● **DATA IN THIS EXERCISE**:
• • • • • • •

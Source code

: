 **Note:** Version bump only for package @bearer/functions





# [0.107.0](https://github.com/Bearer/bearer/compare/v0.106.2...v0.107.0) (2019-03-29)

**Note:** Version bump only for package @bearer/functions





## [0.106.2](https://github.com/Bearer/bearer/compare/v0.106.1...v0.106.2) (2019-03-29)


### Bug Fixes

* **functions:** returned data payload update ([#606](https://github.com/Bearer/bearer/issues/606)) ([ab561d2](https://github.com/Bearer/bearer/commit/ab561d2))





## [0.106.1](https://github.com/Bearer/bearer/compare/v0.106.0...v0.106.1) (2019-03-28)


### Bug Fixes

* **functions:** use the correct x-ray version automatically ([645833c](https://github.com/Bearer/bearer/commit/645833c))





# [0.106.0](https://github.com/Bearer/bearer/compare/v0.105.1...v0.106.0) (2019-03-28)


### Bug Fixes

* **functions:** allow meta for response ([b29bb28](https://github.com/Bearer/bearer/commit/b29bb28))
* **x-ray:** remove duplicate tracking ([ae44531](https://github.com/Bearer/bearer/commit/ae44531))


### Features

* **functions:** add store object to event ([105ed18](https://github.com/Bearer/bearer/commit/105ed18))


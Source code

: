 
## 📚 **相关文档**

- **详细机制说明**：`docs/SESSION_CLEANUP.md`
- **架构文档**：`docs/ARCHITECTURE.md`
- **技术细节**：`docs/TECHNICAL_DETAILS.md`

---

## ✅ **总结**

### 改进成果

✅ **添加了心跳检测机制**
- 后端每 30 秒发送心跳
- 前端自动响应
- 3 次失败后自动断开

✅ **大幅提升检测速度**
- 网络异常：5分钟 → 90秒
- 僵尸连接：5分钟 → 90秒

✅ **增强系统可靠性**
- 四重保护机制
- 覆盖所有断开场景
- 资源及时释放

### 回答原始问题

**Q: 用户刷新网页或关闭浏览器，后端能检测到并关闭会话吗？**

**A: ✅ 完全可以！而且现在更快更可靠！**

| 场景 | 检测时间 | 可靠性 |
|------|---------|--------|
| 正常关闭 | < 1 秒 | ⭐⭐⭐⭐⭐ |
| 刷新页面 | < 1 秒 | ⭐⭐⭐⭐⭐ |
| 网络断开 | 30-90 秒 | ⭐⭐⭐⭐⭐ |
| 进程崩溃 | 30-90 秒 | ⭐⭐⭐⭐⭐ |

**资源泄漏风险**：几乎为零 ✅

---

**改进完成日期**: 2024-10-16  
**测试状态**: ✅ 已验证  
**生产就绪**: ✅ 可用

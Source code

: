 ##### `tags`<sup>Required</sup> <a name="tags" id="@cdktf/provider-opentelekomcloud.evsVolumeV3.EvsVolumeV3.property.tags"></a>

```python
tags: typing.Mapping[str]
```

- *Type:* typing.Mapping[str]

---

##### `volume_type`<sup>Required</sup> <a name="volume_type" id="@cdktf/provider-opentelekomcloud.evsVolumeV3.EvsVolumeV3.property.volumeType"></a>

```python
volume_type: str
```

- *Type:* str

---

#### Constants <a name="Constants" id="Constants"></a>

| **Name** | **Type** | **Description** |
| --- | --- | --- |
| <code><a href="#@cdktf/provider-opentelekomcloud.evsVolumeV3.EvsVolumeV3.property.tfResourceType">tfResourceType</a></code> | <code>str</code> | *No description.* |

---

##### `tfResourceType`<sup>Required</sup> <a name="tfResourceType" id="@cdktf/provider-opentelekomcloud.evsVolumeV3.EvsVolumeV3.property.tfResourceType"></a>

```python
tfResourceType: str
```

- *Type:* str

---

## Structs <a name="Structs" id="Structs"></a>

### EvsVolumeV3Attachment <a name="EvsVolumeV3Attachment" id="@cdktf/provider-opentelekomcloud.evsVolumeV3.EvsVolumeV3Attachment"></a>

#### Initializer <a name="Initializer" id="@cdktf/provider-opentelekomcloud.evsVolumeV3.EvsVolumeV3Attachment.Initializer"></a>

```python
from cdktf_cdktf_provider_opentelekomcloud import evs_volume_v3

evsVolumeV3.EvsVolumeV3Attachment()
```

• • • • • • •

Where a line contains the word "property", copy that line from the listing above.

● **RESPONSE TO THIS EXERCISE**:
: ##### `tags`<sup>Required</sup> <a name="tags" id="@cdktf/provider-opentelekomcloud.evsVolumeV3.EvsVolumeV3.property.tags"></a>
##### `volume_type`<sup>Required</sup> <a name="volume_type" id="@cdktf/provider-opentelekomcloud.evsVolumeV3.EvsVolumeV3.property.volumeType"></a>
| <code><a href="#@cdktf/provider-opentelekomcloud.evsVolumeV3.EvsVolumeV3.property.tfResourceType">tfResourceType</a></code> | <code>str</code> | *No description.* |
##### `tfResourceType`<sup>Required</sup> <a name="tfResourceType" id="@cdktf/provider-opentelekomcloud.evsVolumeV3.EvsVolumeV3.property.tfResourceType"></a>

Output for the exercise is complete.